» Exercise instructions
Give the number of lines below with "opened" in them, leaving out anything else.

===== Extracted information

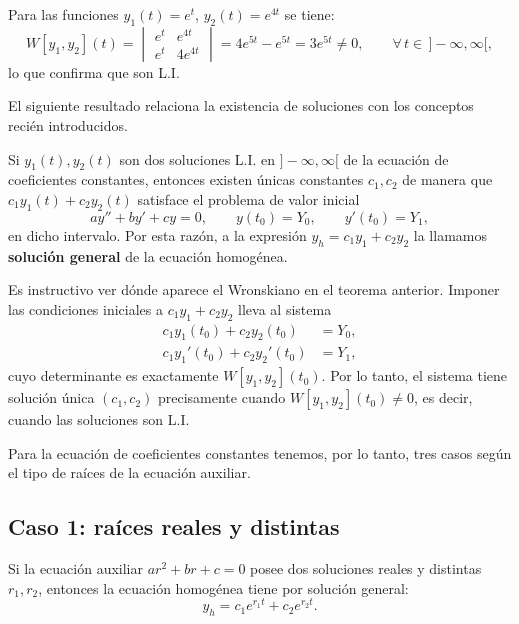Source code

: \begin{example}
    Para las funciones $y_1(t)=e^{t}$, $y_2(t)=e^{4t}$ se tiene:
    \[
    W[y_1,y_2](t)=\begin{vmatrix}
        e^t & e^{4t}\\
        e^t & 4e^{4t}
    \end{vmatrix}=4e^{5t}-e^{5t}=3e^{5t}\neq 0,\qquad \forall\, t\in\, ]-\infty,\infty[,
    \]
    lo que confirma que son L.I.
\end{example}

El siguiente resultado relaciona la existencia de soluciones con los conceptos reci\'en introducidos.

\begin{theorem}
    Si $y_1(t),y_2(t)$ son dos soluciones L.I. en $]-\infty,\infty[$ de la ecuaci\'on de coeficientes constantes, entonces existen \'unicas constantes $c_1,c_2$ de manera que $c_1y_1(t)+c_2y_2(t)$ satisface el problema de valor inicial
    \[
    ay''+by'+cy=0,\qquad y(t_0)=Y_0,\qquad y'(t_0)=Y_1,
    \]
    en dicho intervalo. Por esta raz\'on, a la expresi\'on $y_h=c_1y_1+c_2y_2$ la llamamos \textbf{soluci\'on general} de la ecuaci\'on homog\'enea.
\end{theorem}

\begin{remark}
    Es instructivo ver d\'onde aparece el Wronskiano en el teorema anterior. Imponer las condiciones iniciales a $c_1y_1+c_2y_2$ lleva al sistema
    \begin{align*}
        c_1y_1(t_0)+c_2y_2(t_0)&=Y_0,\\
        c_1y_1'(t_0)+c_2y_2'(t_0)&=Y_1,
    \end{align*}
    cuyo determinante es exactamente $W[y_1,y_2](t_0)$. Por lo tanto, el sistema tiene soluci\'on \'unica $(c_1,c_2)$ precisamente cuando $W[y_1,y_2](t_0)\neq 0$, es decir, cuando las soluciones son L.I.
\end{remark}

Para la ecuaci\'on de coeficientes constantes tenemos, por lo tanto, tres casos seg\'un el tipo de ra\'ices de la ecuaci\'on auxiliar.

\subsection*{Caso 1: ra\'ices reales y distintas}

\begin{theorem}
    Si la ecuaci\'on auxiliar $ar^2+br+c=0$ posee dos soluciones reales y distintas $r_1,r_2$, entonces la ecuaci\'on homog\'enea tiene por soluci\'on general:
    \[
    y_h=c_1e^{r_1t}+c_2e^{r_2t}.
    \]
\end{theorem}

==========
===== Extracted information

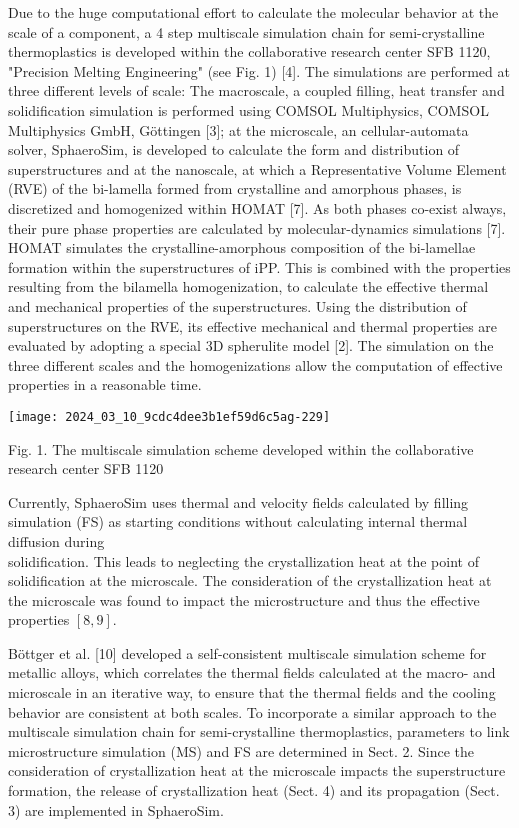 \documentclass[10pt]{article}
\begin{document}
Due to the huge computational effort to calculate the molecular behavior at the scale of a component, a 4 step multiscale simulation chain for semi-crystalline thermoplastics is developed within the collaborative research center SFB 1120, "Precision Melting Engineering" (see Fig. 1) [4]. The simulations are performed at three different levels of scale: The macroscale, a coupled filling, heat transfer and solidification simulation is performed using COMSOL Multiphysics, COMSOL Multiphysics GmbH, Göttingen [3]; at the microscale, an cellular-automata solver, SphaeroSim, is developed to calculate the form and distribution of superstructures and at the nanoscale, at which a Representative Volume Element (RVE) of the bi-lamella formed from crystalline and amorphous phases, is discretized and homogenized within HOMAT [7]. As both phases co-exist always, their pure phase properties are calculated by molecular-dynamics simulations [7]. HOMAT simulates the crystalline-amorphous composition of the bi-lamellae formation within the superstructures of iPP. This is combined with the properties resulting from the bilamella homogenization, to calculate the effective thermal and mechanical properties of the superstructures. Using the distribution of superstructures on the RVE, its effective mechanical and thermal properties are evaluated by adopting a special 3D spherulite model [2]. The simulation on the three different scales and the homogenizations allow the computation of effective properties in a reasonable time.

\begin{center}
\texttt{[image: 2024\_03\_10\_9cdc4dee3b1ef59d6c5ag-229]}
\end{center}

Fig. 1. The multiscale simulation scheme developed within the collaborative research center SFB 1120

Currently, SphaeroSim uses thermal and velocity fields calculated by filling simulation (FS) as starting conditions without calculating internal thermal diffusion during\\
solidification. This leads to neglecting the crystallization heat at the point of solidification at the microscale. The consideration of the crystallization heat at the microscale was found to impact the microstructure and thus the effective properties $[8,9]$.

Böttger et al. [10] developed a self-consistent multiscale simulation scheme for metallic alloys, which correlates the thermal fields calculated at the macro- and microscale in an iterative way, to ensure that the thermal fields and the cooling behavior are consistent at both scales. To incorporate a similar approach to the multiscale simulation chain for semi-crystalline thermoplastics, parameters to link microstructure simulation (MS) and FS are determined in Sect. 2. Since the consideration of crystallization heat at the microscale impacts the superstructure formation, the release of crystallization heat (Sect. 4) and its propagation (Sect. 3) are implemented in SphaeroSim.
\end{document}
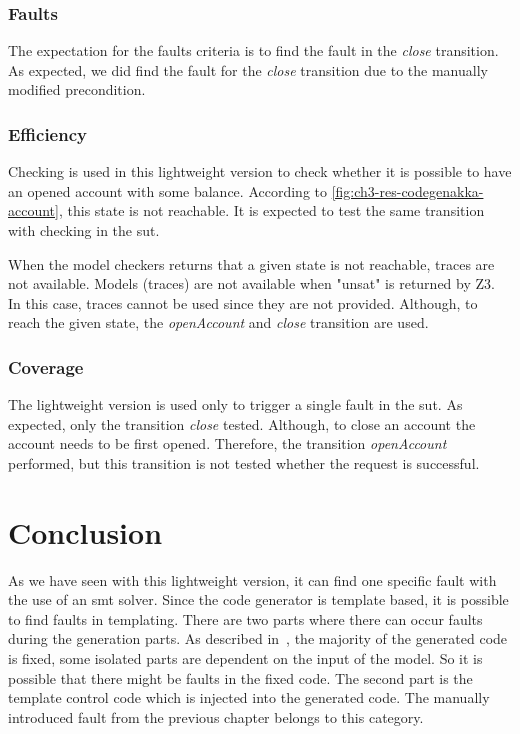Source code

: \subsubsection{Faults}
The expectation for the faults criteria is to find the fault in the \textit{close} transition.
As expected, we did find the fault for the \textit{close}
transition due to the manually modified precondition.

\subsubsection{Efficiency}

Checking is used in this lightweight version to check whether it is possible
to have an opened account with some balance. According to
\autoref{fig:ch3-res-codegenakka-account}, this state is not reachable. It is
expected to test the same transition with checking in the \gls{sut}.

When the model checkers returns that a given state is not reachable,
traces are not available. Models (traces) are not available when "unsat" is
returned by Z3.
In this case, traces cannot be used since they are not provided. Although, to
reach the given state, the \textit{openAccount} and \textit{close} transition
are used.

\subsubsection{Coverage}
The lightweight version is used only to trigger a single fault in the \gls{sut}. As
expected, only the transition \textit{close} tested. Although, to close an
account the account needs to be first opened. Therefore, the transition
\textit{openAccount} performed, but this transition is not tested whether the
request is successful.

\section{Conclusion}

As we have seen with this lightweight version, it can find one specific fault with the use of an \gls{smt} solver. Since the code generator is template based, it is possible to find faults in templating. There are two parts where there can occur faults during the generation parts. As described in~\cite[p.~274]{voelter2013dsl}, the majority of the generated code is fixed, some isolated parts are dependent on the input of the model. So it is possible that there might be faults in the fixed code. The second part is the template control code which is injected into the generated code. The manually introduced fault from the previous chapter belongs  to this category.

==========

» Output of the task
2